Shipspotting entry describes her as originally 'sailing logger (herring drifter)'. 'Logger' here I think is equivalent to 'lugger' which was a rig employed by drifters certainly on E coast of England. Lloyds Register entries for 1930s by which time she had been fitted with an engine indeed have her as 'SteelAuxScrLr' .
Picture of sailing lugger , drifter here:
http://www.gorlestonhistory.compugraf.co.uk/images/drifter-sailing.jpg


----------



## imar (Dec 6, 2013)

eddyw said:


> Shipspotting entry describes her as originally 'sailing logger (herring drifter)'. 'Logger' here I think is equivalent to 'lugger' which was a rig employed by drifters certainly on E coast of England.

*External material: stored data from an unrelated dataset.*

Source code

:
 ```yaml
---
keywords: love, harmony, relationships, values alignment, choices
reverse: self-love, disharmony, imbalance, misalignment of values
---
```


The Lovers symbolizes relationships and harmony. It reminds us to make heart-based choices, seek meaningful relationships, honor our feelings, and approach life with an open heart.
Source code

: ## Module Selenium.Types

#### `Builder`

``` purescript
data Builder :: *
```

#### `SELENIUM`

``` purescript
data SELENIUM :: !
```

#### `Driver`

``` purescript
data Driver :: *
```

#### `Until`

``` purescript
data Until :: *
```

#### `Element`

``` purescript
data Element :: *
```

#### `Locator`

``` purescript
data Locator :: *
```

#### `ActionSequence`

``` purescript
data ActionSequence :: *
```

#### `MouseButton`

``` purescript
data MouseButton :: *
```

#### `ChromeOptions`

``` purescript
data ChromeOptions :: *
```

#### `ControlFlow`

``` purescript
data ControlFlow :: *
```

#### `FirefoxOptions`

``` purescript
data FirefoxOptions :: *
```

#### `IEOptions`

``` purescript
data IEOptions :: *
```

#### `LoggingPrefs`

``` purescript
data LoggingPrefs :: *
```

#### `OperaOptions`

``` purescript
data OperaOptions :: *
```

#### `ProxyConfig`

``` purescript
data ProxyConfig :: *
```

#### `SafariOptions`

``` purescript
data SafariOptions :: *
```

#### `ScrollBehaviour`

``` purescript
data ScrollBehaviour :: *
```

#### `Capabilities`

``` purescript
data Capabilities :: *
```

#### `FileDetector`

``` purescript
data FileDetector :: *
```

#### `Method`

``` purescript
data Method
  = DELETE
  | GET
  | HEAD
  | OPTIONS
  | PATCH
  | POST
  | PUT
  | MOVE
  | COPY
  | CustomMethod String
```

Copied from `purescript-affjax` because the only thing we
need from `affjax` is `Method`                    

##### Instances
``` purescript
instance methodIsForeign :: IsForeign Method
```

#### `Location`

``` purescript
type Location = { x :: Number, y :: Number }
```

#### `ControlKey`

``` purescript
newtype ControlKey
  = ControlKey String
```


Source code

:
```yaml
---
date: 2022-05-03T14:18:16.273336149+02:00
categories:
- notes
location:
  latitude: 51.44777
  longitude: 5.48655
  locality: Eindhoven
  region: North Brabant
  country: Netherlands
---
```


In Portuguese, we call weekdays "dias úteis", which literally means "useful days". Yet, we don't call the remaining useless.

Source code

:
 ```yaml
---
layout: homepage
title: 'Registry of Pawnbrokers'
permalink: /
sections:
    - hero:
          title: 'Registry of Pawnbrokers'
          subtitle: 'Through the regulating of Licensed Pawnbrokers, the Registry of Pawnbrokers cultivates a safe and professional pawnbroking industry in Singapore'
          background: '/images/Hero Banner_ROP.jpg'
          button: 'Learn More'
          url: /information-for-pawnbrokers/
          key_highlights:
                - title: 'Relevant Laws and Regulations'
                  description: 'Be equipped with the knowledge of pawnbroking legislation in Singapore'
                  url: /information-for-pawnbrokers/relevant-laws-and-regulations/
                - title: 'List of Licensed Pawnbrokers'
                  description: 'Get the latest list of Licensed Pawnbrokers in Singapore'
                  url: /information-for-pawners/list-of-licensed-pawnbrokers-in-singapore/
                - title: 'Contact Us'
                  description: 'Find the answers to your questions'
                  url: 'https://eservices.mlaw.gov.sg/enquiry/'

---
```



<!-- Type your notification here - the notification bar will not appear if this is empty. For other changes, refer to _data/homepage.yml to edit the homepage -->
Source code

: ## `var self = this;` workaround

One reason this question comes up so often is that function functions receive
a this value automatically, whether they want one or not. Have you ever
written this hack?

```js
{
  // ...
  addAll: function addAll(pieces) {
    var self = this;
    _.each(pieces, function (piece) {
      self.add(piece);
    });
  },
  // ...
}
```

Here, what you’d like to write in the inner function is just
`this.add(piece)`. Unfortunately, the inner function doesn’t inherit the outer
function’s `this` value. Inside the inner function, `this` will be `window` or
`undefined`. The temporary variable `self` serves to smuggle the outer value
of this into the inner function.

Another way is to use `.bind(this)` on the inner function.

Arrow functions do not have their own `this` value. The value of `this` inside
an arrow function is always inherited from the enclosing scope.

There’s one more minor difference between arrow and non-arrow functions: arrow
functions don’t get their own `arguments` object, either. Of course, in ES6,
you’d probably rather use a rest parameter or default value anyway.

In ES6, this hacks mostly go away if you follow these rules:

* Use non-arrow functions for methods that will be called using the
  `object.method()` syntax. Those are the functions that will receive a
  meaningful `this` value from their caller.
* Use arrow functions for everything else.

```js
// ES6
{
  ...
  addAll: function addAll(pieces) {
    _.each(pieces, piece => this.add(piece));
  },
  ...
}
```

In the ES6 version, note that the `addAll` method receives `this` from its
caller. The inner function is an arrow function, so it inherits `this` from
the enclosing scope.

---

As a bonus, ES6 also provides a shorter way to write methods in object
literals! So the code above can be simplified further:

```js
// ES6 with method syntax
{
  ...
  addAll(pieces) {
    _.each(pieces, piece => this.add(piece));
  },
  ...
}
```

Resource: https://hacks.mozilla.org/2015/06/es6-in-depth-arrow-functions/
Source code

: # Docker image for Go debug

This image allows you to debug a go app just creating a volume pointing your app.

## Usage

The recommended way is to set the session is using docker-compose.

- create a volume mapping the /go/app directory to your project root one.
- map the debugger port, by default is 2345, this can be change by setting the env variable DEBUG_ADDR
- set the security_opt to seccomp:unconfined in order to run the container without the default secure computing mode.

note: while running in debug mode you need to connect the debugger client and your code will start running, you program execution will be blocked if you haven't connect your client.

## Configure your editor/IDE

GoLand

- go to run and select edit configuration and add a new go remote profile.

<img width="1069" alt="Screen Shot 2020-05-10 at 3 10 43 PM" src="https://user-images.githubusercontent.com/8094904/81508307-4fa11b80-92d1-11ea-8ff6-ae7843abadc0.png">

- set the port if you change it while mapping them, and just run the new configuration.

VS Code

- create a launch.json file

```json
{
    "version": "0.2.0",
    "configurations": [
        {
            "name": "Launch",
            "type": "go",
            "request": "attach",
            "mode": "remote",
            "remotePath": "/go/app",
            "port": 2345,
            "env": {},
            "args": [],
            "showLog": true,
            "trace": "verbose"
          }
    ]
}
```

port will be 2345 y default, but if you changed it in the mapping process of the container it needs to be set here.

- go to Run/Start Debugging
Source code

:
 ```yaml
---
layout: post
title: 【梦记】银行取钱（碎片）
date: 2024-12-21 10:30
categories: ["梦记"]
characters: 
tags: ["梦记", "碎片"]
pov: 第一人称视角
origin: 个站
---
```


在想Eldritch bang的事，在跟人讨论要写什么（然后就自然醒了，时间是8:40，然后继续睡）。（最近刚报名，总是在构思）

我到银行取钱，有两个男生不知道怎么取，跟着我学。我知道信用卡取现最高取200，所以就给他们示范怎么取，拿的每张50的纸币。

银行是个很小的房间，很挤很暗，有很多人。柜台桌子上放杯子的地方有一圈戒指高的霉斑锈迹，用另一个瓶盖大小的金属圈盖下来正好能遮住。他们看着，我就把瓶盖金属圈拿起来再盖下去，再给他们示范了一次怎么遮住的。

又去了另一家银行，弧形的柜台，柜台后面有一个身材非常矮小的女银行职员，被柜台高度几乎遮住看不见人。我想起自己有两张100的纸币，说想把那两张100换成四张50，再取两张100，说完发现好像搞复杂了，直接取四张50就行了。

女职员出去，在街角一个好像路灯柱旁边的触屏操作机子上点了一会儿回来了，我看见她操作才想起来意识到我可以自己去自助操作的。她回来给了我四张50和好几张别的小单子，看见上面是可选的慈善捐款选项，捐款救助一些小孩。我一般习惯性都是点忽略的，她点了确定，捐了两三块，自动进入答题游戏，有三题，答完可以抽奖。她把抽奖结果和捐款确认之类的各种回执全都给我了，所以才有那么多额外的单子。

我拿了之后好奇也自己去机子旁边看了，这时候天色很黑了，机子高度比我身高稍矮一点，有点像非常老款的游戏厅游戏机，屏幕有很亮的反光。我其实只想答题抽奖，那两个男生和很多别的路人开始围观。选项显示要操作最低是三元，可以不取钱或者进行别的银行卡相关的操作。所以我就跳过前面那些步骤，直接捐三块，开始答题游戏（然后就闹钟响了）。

Lloyds Register entries for 1930s by which time she had been fitted with an engine indeed have her as 'SteelAuxScrLr' .
> Picture of sailing lugger , drifter here:
> http://www.gorlestonhistory.compugraf.co.uk/images/drifter-sailing.jpg



Thank you for your answer eddyw. The first photo I have of her is from about 1945 when she just had arrived to Skärhamn. What I am especially interested of in this case is earlier photo of this ship than that and information of homeport after laid up in Southampton 2002.I attache a photo of Hamnfjordof Skärhamn.


----------



## eddyw (Nov 6, 2007)

The photographs all date from post 1945 when according to the shipspotting entry she was converted to a cargo vessel. LR has her as fishing vessel "Sirius" up to 1945. It's quite possible she was still flush decked wthout any aft superstructure while fishing. With engine power (post 1928) there would have been no need of big sail area for transit to/from fishing grounds so rig possibly cut down sufficient to bend 'steadying' sails to prevent excessive rolling while deploying drift net.


----------



## imar (Dec 6, 2013)

Justwin, I was just going to save the picture you sent me of Sirius but she is not there anymore. The notification from the forum says "as Sirius". I cant see any posts from you of those you sent in this matter. Could you please upload the picture again. Sorry if it took to long time to answer.


----------



## JustWin (Sep 21, 2018)

I deleted it because it looks the same as your last image. Here it is again. >


----------



## imar (Dec 6, 2013)

I agree with you. It looks very much the same. I cant find any detail which is different. Where did you find it? She was sold from Emden 1939 as Sirius AE 60 and now the label of your photo says AE 30. I must find somebody who can tell the names of theese two numbers. It looks like one of them is wrong.


----------



## JustWin (Sep 21, 2018)

I found the image on here. I think the number is a typo. >


----------



## JustWin (Sep 21, 2018)

Just testing to see if you can read it. > NO you can't. Will delete it


----------



## imar (Dec 6, 2013)

JustWin said:


> Just testing to see if you can read it. > NO you can't. Will delete it



With some difficulties I could read most of it and all theese things I had from before.


----------



## eddyw (Nov 6, 2007)

Some clues as to alterations over her career can be gleaned from the tonnage figures recorded.When the engine was installed in 1928 the gross tonnage increased from c 95 to 102 (+7grt)suggesting, given same hull dimensions, addition of perhaps a wheelhouse (1grt=100cu ft enclosed space). (Note that the as built grt figure is very close to the 'under deck' tonnage figure later recorded in LR) The net tonnage decreased at this time as some 'earning' space was now occupied by machinery. She was lengthened in 1934 when the 'under deck' tonnage increased from 96 to 109 (+13) the grt increasing from 102 to 115 (+13) suggesting that superstructure remained unaltered and that the tonnage increase is explained by the extra 2m length added to the hull. Conversion to a cargo ship in 1946 increased the grt to 126 (+11) indicating a further expansion of aft superstructure. This all suggests that the available photos show her post 1946 conversion condition. All cir***stantial of course!


----------



## imar (Dec 6, 2013)

Yes I will save your conclusion about Hamnfjord. Now I will start a new tread about another logger Hugo.


----------